When the Earth Melts (Stephanie Gehring)

Title: When the earth melts
Author: Stephanie Gehring
For Christ the King Sunday

There are many days when I do not know how to begin believing. Today is a day like that; what does it mean that Christ is king?

This is not a sermon to victims; I do not have words yet for that. Forgive me my silence.

It is a sermon, instead, to the guilty.

And what do I have to say to you, who have been accused of much you did not do, whose acts of courage and self-sacrifice have gone unnoticed?

…to you, who have done evil no one knows about, or who have done evil someone does know about.

…to you, who have been exhausted beyond all exhaustion, who are playing the role of soldier in order to get back home, who have been faithful and faithless and who are sometimes sure and sometimes lost, who have been broken and have broken others.

…to you, whose name I do not know: Your life is so different than mine and so much the same. Do I even need to say that I am guilty with you?

You’ve seen too much, and as I begin to hear news of what you may have done, I am exhausted with confusion. So I will keep this short. Let us come together before the throne of Christ our King, and learn what his reign is like as we kneel. We kneel together, for Christ has said that the desire to harm and destroy makes me as guilty as harming and destroying.

In the moments when the curtains tear from floor to ceiling and we see past our own lies and fears and shame, let us not turn away. Let us not stitch the curtain back together and go on as we did before. Let us look deeply at one another and ask, as we stand face to face: Have you been faithful to what you know is true? faithful to what you have seen?

Tell me, what do you know is true? and what have you seen? Or should I not ask? I don’t know whether I can bear what you have seen.

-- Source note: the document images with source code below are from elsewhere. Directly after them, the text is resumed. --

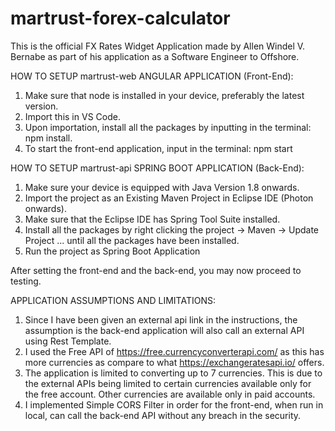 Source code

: # martrust-forex-calculator
This is the official FX Rates Widget Application made by Allen Windel V. Bernabe as part of his application as a Software Engineer to Offshore. 

HOW TO SETUP martrust-web ANGULAR APPLICATION (Front-End):

1. Make sure that node is installed in your device, preferably the latest version.
2. Import this in VS Code.
3. Upon importation, install all the packages by inputting in the terminal: npm install.
4. To start the front-end application, input in the terminal: npm start

HOW TO SETUP martrust-api SPRING BOOT APPLICATION (Back-End):

1. Make sure your device is equipped with Java Version 1.8 onwards.
2. Import the project as an Existing Maven Project in Eclipse IDE (Photon onwards).
3. Make sure that the Eclipse IDE has Spring Tool Suite installed.
4. Install all the packages by right clicking the project -> Maven -> Update Project ... until all the packages have been installed.
5. Run the project as Spring Boot Application

After setting the front-end and the back-end, you may now proceed to testing.

APPLICATION ASSUMPTIONS AND LIMITATIONS:
1. Since I have been given an external api link in the instructions, the assumption is the back-end application will also call an external API using Rest Template.
2. I used the Free API of https://free.currencyconverterapi.com/ as this has more currencies as compare to what https://exchangeratesapi.io/ offers.
3. The application is limited to converting up to 7 currencies. This is due to the external APIs being limited to certain currencies available only for the free account. Other currencies are available only in paid accounts. 
4. I implemented Simple CORS Filter in order for the front-end, when run in local, can call the back-end API without any breach in the security.
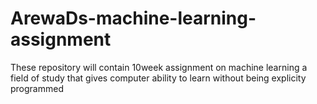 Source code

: # ArewaDs-machine-learning-assignment
These repository will contain 10week assignment on machine learning a field of study that gives computer ability to learn without being explicity programmed
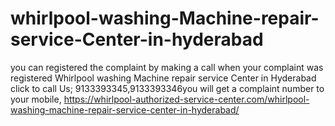 # whirlpool-washing-Machine-repair-service-Center-in-hyderabad
you can registered the complaint by making a call when your complaint was registered Whirlpool washing Machine repair service Center in Hyderabad click to call Us; 9133393345,9133393346you will get a complaint number to your mobile, https://whirlpool-authorized-service-center.com/whirlpool-washing-machine-repair-service-center-in-hyderabad/

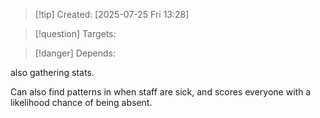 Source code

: 
>[!tip] Created: [2025-07-25 Fri 13:28]

>[!question] Targets: 

>[!danger] Depends: 

also gathering stats.

Can also find patterns in when staff are sick, and scores everyone with a likelihood chance of being absent. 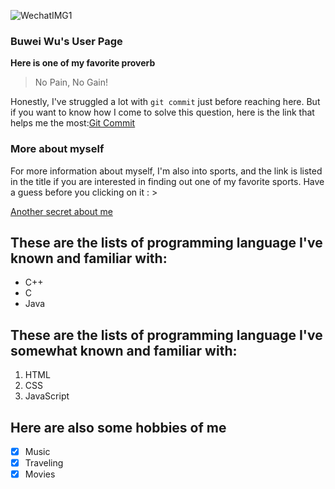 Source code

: ![WechatIMG1](https://user-images.githubusercontent.com/72898953/191864812-160194fe-f70b-429e-9b17-39827a965811.jpeg)
### Buwei Wu's User Page
**Here is one of my favorite proverb**
> No Pain, No Gain!

Honestly, I've struggled a lot with `git commit` just before reaching here.
But if you want to know how I come to solve this question, here is the link that helps me the most:[Git Commit](https://learn.sourcegraph.com/how-to-commit-code-to-a-git-repository-with-visual-studio-code)

### More about myself [](http://nba.com)
For more information about myself, I'm also into sports, and the link is listed in the title if you are interested in finding out one of my favorite sports. Have a guess before you clicking on it : >

[Another secret about me](~/secret.md)

## These are the lists of programming language I've known and familiar with:
- C++
- C
- Java

## These are the lists of programming language I've somewhat known and familiar with:
1. HTML
2. CSS
3. JavaScript

## Here are also some hobbies of me
- [x] Music
- [x] Traveling
- [x] Movies
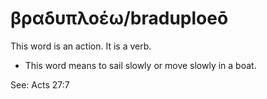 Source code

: # βραδυπλοέω/braduploeō 
This word is an action. It is a verb.

* This word means to sail slowly or move slowly in a boat. 

See: Acts 27:7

When the earth changes and the waters roar and the mountains tremble and fall, in us and around us, and everything is hopeless — just before we give up hope, let us try to believe that there is a refuge that does not fail.

Let us call out when we are at the end of strength, when we are overwhelmed with confusion and despair–let us call out as we kneel together at the throne of Christ our King, and let us wait for an answer.